The Unknown Soldier has sold more than 700.000 copies in Finland only and the novel has been turned into three films (1955, 1985, 2017). The latest film saw the daylight in December 2017, when Finland celebrated its 100 years of independence.
A new English translation of the novel was published by Penguin Classics in May 2015, entitled Unknown Soldiers, translated by Liesl Yamaguchi. Unknown Soldiers is the only Finnish novel published in this prestigious series.
Martti Mykkänen (1926-2008), who designer the iconic cover, is a renowned Finnish graphic designer, who has created over 450 book covers and posters, marking the peak of Finnish postwar graphic art.

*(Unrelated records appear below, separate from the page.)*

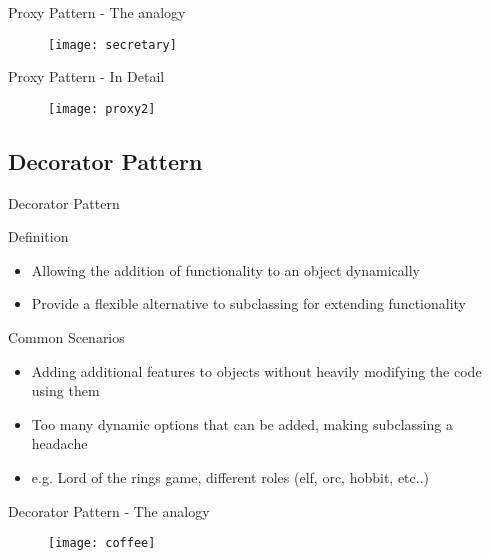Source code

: \documentclass{beamer}
\begin{document}
\begin{frame}{Proxy Pattern - The analogy}
 \begin{figure}[htp]
    \centering
    \texttt{[image: secretary]}
    \label{fig:proxy}
    \end{figure}
\end{frame}

\begin{frame}{Proxy Pattern - In Detail}
    \begin{figure}[htp]
    \centering
    \texttt{[image: proxy2]}
    \label{fig:proxy2}
    \end{figure}
\end{frame}


\subsection{Decorator Pattern}
\begin{frame}{Decorator Pattern}
  \begin{block}{Definition}
   \begin{itemize}
    \item {Allowing the addition of functionality to an object dynamically}
    \item {Provide a flexible alternative to subclassing for extending functionality}
   \end{itemize}
  \end{block}
  \pause
  \begin{block}{Common Scenarios}
   \begin{itemize}
    \item { Adding additional features to objects without heavily modifying the code using them}
    \item { Too many dynamic options that can be added, making subclassing a headache }
    \item { e.g. Lord of the rings game, different roles (elf, orc, hobbit, etc..) }
   \end{itemize}
  \end{block}
\end{frame}


\begin{frame}{Decorator Pattern - The analogy}
    \begin{figure}[htp]
    \centering
    \texttt{[image: coffee]}
    \label{fig:decorator}
    \end{figure}
\end{frame}
\end{document}
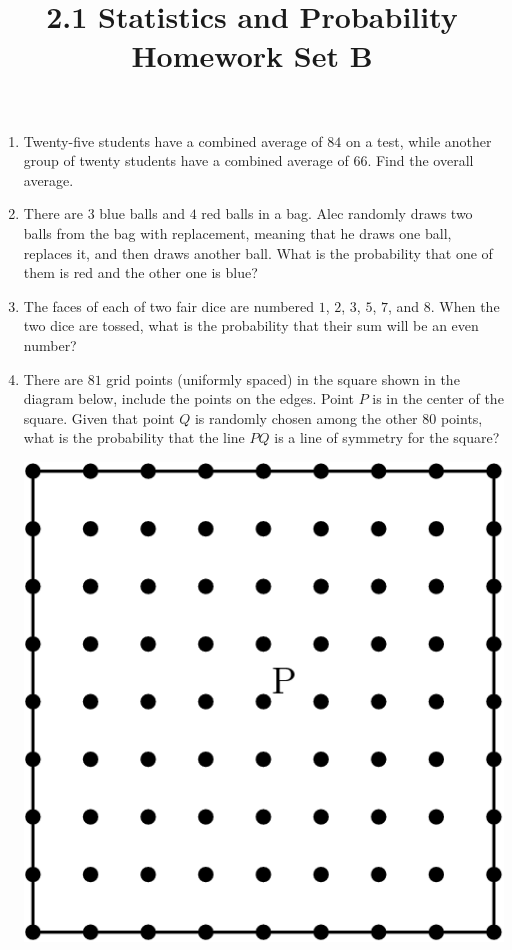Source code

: \documentclass{article}
\title{2.1 Statistics and Probability Homework Set B}
\author{}
\date{}
\begin{document}
\maketitle
\begin{enumerate}
    \item Twenty-five students have a combined average of $84$ on a test, while
        another group of twenty students have a combined average of $66$. Find
        the overall average.
        \vspace{3cm}
    \item There are $3$ blue balls and $4$ red balls in a bag. Alec
        randomly draws two balls from the bag with replacement, meaning that
        he draws one ball, replaces it, and then draws another ball. What
        is the probability that one of them is red and the other one is
        blue?
    \vspace{3cm}
    \item The faces of each of two fair dice are numbered $1$, $2$, $3$, $5$, $7$, and $8$.
        When the two dice are tossed, what is the probability that their sum will be an even number?
        \vspace{3cm}
    \vspace{3cm}
    \item There are $81$ grid points (uniformly spaced) in the square shown in the diagram below, include the points on the edges.
        Point $P$ is in the center of the square.
        Given that point $Q$ is randomly chosen among the other $80$ points, what is the probability that the line $PQ$ is a line of symmetry for the square?
        \begin{center}
            \includegraphics[scale=0.25]{grid-points.png}

\end{center}
\end{enumerate}
\end{document}
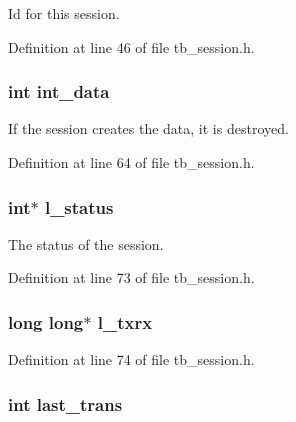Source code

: Id for this session. 



Definition at line 46 of file tb\-\_\-session.\-h.

\hypertarget{structtb__session__t_adf89a25c6c2cefbabf86ff4e7931032e}{
\subsubsection[{int\-\_\-data}]{\setlength{\rightskip}{0pt plus 5cm}int int\-\_\-data}}\label{structtb__session__t_adf89a25c6c2cefbabf86ff4e7931032e}


If the session creates the data, it is destroyed. 



Definition at line 64 of file tb\-\_\-session.\-h.

\hypertarget{structtb__session__t_a22cc288b7e9b2ffe6053aeac5914cb40}{
\subsubsection[{l\-\_\-status}]{\setlength{\rightskip}{0pt plus 5cm}int$\ast$ l\-\_\-status}}\label{structtb__session__t_a22cc288b7e9b2ffe6053aeac5914cb40}


The status of the session. 



Definition at line 73 of file tb\-\_\-session.\-h.

\hypertarget{structtb__session__t_a98701b8da6c02c1671dd748b2251cea7}{
\subsubsection[{l\-\_\-txrx}]{\setlength{\rightskip}{0pt plus 5cm}long long$\ast$ l\-\_\-txrx}}\label{structtb__session__t_a98701b8da6c02c1671dd748b2251cea7}


Definition at line 74 of file tb\-\_\-session.\-h.

\hypertarget{structtb__session__t_ad3547e4d09ba01be9e898cf841504521}{
\subsubsection[{last\-\_\-trans}]{\setlength{\rightskip}{0pt plus 5cm}int last\-\_\-trans}}\label{structtb__session__t_ad3547e4d09ba01be9e898cf841504521}


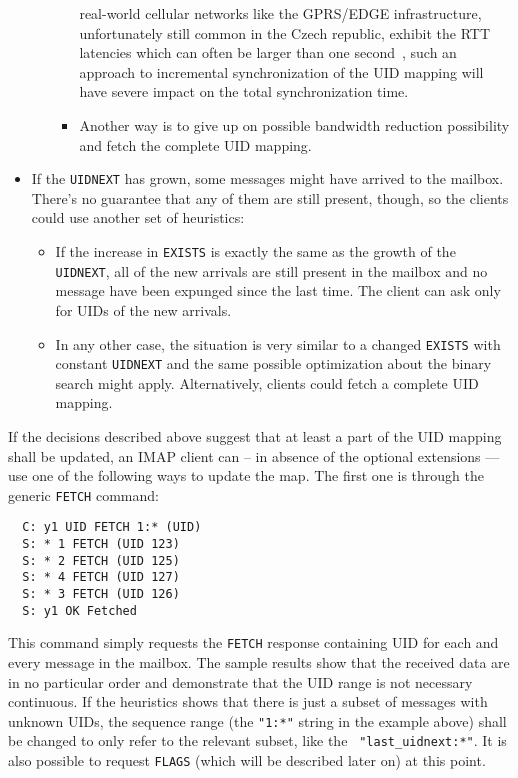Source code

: \documentclass[trojita]{subfiles}
\begin{document}
\begin{itemize}
\begin{itemize}
\begin{itemize}
            real-world cellular networks like the GPRS/EDGE infrastructure, unfortunately still common in the Czech
            republic, exhibit the RTT latencies which can often be larger than one second~\cite{gprs-rtt-report}, such
            an approach to incremental synchronization of the UID mapping will have severe impact on the total
            synchronization time.
          \item Another way is to give up on possible bandwidth reduction possibility and fetch the complete UID
            mapping.
        \end{itemize}
    \end{itemize}
  \item If the {\tt UIDNEXT} has grown, some messages might have arrived to the mailbox.  There's no guarantee that any
    of them are still present, though, so the clients could use another set of heuristics:
    \begin{itemize}
      \item If the increase in {\tt EXISTS} is exactly the same as the growth of the {\tt UIDNEXT}, all of the new
        arrivals are still present in the mailbox and no message have been expunged since the last time.  The client can
        ask only for UIDs of the new arrivals.
      \item In any other case, the situation is very similar to a changed {\tt EXISTS} with constant {\tt UIDNEXT} and
        the same possible optimization about the binary search might apply.  Alternatively, clients could fetch a
        complete UID mapping.
    \end{itemize}
\end{itemize}

If the decisions described above suggest that at least a part of the UID mapping shall be updated, an IMAP client can --
in absence of the optional extensions --- use one of the following ways to update the map.  The first one is through the
generic {\tt FETCH} command:

\begin{verbatim}
  C: y1 UID FETCH 1:* (UID)
  S: * 1 FETCH (UID 123)
  S: * 2 FETCH (UID 125)
  S: * 4 FETCH (UID 127)
  S: * 3 FETCH (UID 126)
  S: y1 OK Fetched
\end{verbatim}

This command simply requests the {\tt FETCH} response containing UID for each and every message in the mailbox.  The
sample results show that the received data are in no particular order and demonstrate that the UID range is not
necessary continuous.  If the heuristics shows that there is just a subset of messages with unknown UIDs, the sequence
range (the {\tt "1:*"} string in the example above) shall be changed to only refer to the relevant subset, like the {\tt
"last\_uidnext:*"}.  It is also possible to request {\tt FLAGS} (which will be described later on) at this point.
\end{document}
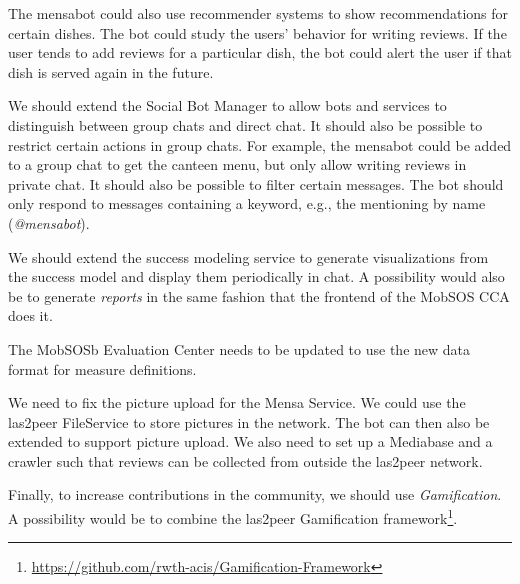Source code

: The mensabot could also use recommender systems to show recommendations for certain dishes. The bot could study the users' behavior for writing reviews. If the user tends to add reviews for a particular dish, the bot could alert the user if that dish is served again in the future.

We should extend the Social Bot Manager to allow bots and services to distinguish between group chats and direct chat. It should also be possible to restrict certain actions in group chats. For example, the mensabot could be added to a group chat to get the canteen menu, but only allow writing reviews in private chat.
It should also be possible to filter certain messages. The bot should only respond to messages containing a keyword, e.g., the mentioning by name (\emph{@mensabot}).

We should extend the success modeling service to generate visualizations from the success model and display them periodically in chat. A possibility would also be to generate \emph{reports} in the same fashion that the frontend of the MobSOS CCA does it. 

The MobSOSb Evaluation Center needs to be updated to use the new data format for measure definitions.

We need to fix the picture upload for the Mensa Service. We could use the las2peer FileService to store pictures in the network. The bot can then also be extended to support picture upload. 
We also need to set up a Mediabase and a crawler such that reviews can be collected from outside the las2peer network. 

Finally, to increase contributions in the community, we should use \emph{Gamification}. A possibility would be to combine the las2peer Gamification framework\footnote{\url{https://github.com/rwth-acis/Gamification-Framework}}.
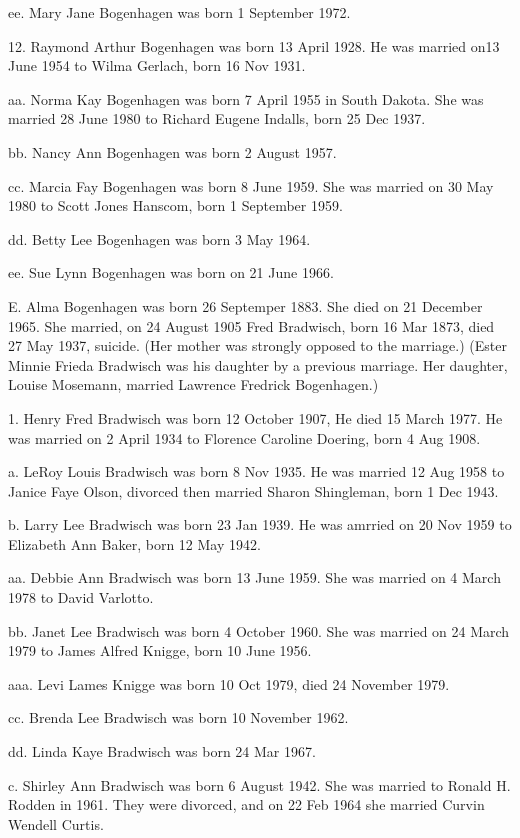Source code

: \documentclass[a4paper]{article}
\begin{document}
ee. Mary Jane Bogenhagen was born 1 September 1972. 	

12. Raymond Arthur Bogenhagen was born 13 April 1928.  He was married on13 June 1954 to Wilma Gerlach, born 16 Nov 1931.

aa. Norma Kay Bogenhagen was born 7 April 1955 in South Dakota.  She was married 28 June 1980 to Richard Eugene Indalls, born 25 Dec 1937.
 
bb. Nancy Ann Bogenhagen was born 2 August 1957.

cc. Marcia Fay Bogenhagen was born 8 June 1959.  She was married on 30 May 1980 to Scott Jones Hanscom, born 1 September 1959.
 
dd. Betty Lee Bogenhagen was born 3 May 1964.

ee. Sue Lynn Bogenhagen was born on 21 June 1966.

E. Alma Bogenhagen was born 26 Septemper 1883. She died on 21 December 1965. She married, on 24 August 1905 Fred Bradwisch, born 16 Mar 1873, died 27 May 1937, suicide.  (Her mother was strongly opposed to the marriage.)    (Ester Minnie Frieda Bradwisch was his daughter by a previous marriage.  Her daughter, Louise Mosemann, married Lawrence Fredrick Bogenhagen.)  

1. Henry  Fred Bradwisch was born 12 October 1907,  He died 15 March 1977. He was married on 2 April 1934 to Florence Caroline Doering, born 4 Aug 1908.
 
a. LeRoy Louis Bradwisch was born 8 Nov 1935.  He was married 12 Aug 1958 to Janice Faye Olson, divorced then married Sharon Shingleman, born 1 Dec 1943.

b. Larry Lee Bradwisch was born 23 Jan 1939.  He was amrried on 20 Nov 1959 to Elizabeth Ann Baker, born 12 May 1942.
 
aa. Debbie Ann Bradwisch was born 13 June 1959.  She was married on 4 March 1978 to David Varlotto.
 
bb. Janet Lee Bradwisch was born 4 October 1960.  She was married on 24 March 1979 to James Alfred Knigge, born 10 June 1956.
 
aaa. Levi Lames Knigge was born 10 Oct 1979, died 24 November 1979.
 
cc. Brenda Lee Bradwisch was born 10 November 1962.

dd. Linda Kaye Bradwisch was born 24 Mar 1967.

c. Shirley Ann Bradwisch was born 6 August 1942.  She was married to Ronald H. Rodden in 1961.  They were divorced, and on 22 Feb 1964 she married Curvin Wendell Curtis.
 
\end{document}
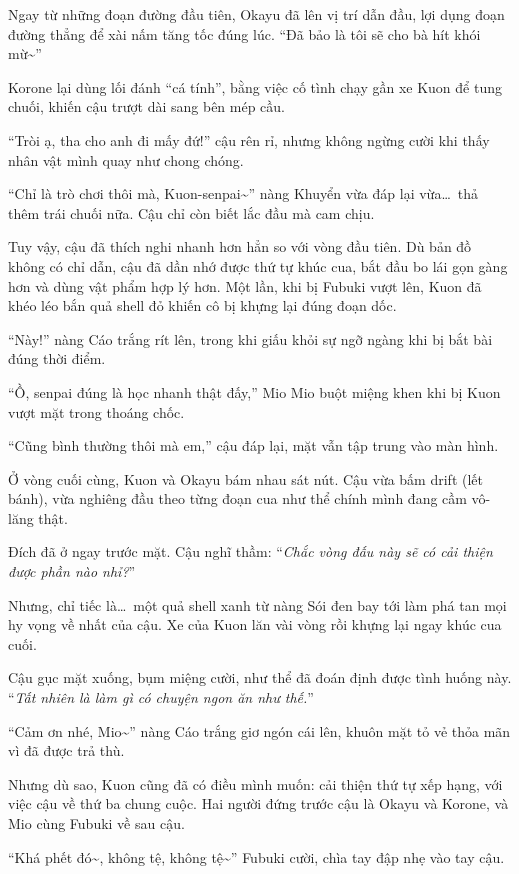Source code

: \documentclass[../main.tex]{subfiles}
\begin{document}
Ngay từ những đoạn đường đầu tiên, Okayu đã lên vị trí dẫn đầu, lợi dụng đoạn đường thẳng để xài nấm tăng tốc đúng lúc. ``Đã bảo là tôi sẽ cho bà hít khói mừ\~{}''

Korone lại dùng lối đánh ``cá tính'', bằng việc cố tình chạy gần xe Kuon để tung chuối, khiến cậu trượt dài sang bên mép cầu.

``Tròi ạ, tha cho anh đi mấy đứ!'' cậu rên rỉ, nhưng không ngừng cười khi thấy nhân vật mình quay như chong chóng.

``Chỉ là trò chơi thôi mà, Kuon-senpai\~{}'' nàng Khuyển vừa đáp lại vừa\dots\ thả thêm trái chuối nữa. Cậu chỉ còn biết lắc đầu mà cam chịu.

Tuy vậy, cậu đã thích nghi nhanh hơn hẳn so với vòng đầu tiên. Dù bản đồ không có chỉ dẫn, cậu đã dần nhớ được thứ tự khúc cua, bắt đầu bo lái gọn gàng hơn và dùng vật phẩm hợp lý hơn. Một lần, khi bị Fubuki vượt lên, Kuon đã khéo léo bắn quả shell đỏ khiến cô bị khựng lại đúng đoạn dốc.

``Này!'' nàng Cáo trắng rít lên, trong khi giấu khỏi sự ngỡ ngàng khi bị bắt bài đúng thời điểm.

``Ồ, senpai đúng là học nhanh thật đấy,'' Mio  Mio buột miệng khen khi bị Kuon vượt mặt trong thoáng chốc.

``Cũng bình thường thôi mà em,'' cậu đáp lại, mặt vẫn tập trung vào màn hình.

Ở vòng cuối cùng, Kuon và Okayu bám nhau sát nút. Cậu vừa bấm drift (lết bánh), vừa nghiêng đầu theo từng đoạn cua như thể chính mình đang cầm vô-lăng thật.

Đích đã ở ngay trước mặt. Cậu nghĩ thầm: ``\textit{Chắc vòng đấu này sẽ có cải thiện được phần nào nhỉ?}''

Nhưng, chỉ tiếc là\dots\ một quả shell xanh từ nàng Sói đen bay tới làm phá tan mọi hy vọng về nhất của cậu. Xe của Kuon lăn vài vòng rồi khựng lại ngay khúc cua cuối.

Cậu gục mặt xuống, bụm miệng cười, như thể đã đoán định được tình huống này. ``\textit{Tất nhiên là làm gì có chuyện ngon ăn như thế.}''

``Cảm ơn nhé, Mio\~{}'' nàng Cáo trắng giơ ngón cái lên, khuôn mặt tỏ vẻ thỏa mãn vì đã được trả thù.

Nhưng dù sao, Kuon cũng đã có điều mình muốn: cải thiện thứ tự xếp hạng, với việc cậu về thứ ba chung cuộc. Hai người đứng trước cậu là Okayu và Korone, và Mio cùng Fubuki về sau cậu.

``Khá phết đó\~{}, không tệ, không tệ\~{}'' Fubuki cười, chìa tay đập nhẹ vào tay cậu.
\end{document}
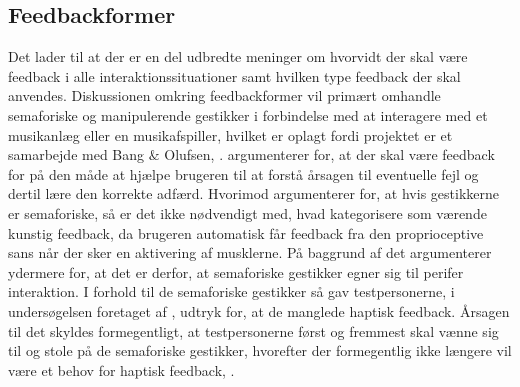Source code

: \subsection{Feedbackformer}
\label{Feedbackformer}
%
Det lader til at der er en del udbredte meninger om hvorvidt der skal være feedback i alle interaktionssituationer samt hvilken type feedback der skal anvendes. Diskussionen omkring feedbackformer vil primært omhandle semaforiske og manipulerende gestikker i forbindelse med at interagere med et musikanlæg eller en musikafspiller, hvilket er oplagt fordi projektet er et samarbejde med Bang $\&$ Olufsen, . \blankline
%
\textcite[s. 10]{PDF:NaturalUserInterfaces} argumenterer for, at der skal være feedback for på den måde at hjælpe brugeren til at forstå årsagen til eventuelle fejl og dertil lære den korrekte adfærd. Hvorimod \textcite[s. 16]{PDF:PIEmbeddingHCIOnTheRelevance} argumenterer for, at hvis gestikkerne er semaforiske, så er det ikke nødvendigt med, hvad \textcite[s. 16]{PDF:PIEmbeddingHCIOnTheRelevance} kategorisere som værende kunstig feedback, da brugeren automatisk får feedback fra den proprioceptive sans når der sker en aktivering af musklerne. På baggrund af det argumenterer \textcite[s. 16]{PDF:PIEmbeddingHCIOnTheRelevance} ydermere for, at det er derfor, at semaforiske gestikker egner sig til perifer interaktion. I forhold til de semaforiske gestikker så gav testpersonerne, i undersøgelsen foretaget af \textcite[ss. 172-173]{PDF:ComparingInputModalities}, udtryk for, at de manglede haptisk feedback. Årsagen til det skyldes formegentligt, at testpersonerne først og fremmest skal vænne sig til og stole på de semaforiske gestikker, hvorefter der formegentlig ikke længere vil være et behov for haptisk feedback, \parencite[s. 174]{PDF:ComparingInputModalities}. 

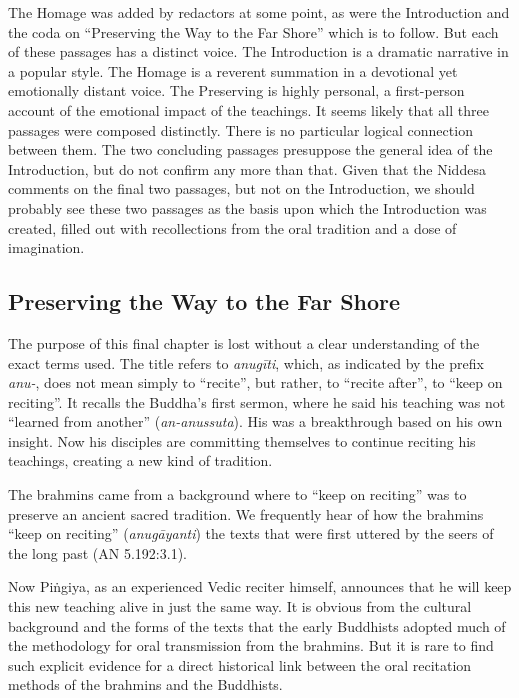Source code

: \documentclass[12pt,openany]{book}%
\begin{document}
The Homage was added by redactors at some point, as were the Introduction and the coda on “Preserving the Way to the Far Shore” which is to follow. But each of these passages has a distinct voice. The Introduction is a dramatic narrative in a popular style. The Homage is a reverent summation in a devotional yet emotionally distant voice. The Preserving is highly personal, a first-person account of the emotional impact of the teachings. It seems likely that all three passages were composed distinctly. There is no particular logical connection between them. The two concluding passages presuppose the general idea of the Introduction, but do not confirm any more than that. Given that the Niddesa comments on the final two passages, but not on the Introduction, we should probably see these two passages as the basis upon which the Introduction was created, filled out with recollections from the oral tradition and a dose of imagination.

\subsection*{Preserving the Way to the Far Shore}

The purpose of this final chapter is lost without a clear understanding of the exact terms used. The title refers to \textit{\textsanskrit{anugīti}}, which, as indicated by the prefix \textit{anu-}, does not mean simply to “recite”, but rather, to “recite after”, to “keep on reciting”. It recalls the Buddha’s first sermon, where he said his teaching was not “learned from another” (\textit{an-anussuta}). His was a breakthrough based on his own insight. Now his disciples are committing themselves to continue reciting his teachings, creating a new kind of tradition.

The brahmins came from a background where to “keep on reciting” was to preserve an ancient sacred tradition. We frequently hear of how the brahmins “keep on reciting” (\textit{\textsanskrit{anugāyanti}}) the texts that were first uttered by the seers of the long past (AN 5.192:3.1).

Now \textsanskrit{Piṅgiya}, as an experienced Vedic reciter himself, announces that he will keep this new teaching alive in just the same way. It is obvious from the cultural background and the forms of the texts that the early Buddhists adopted much of the methodology for oral transmission from the brahmins. But it is rare to find such explicit evidence for a direct historical link between the oral recitation methods of the brahmins and the Buddhists.
\end{document}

The Unknown Soldier has been translated to English, French, German, Italian, Spanish, Swedish, Norwegian, Danish, Icelandic, Russian, Hebrew, Czech, Hungarian, Dutch, Greek, Croatian, Chinese, Latvian, Estonian, and Polish. Many of the translations were made in the 1950’s and in the last decades of the 20th century. A new Russian translation of this this great masterpiece was published in December 2017 to honour the Centenary of Finland’s Independence.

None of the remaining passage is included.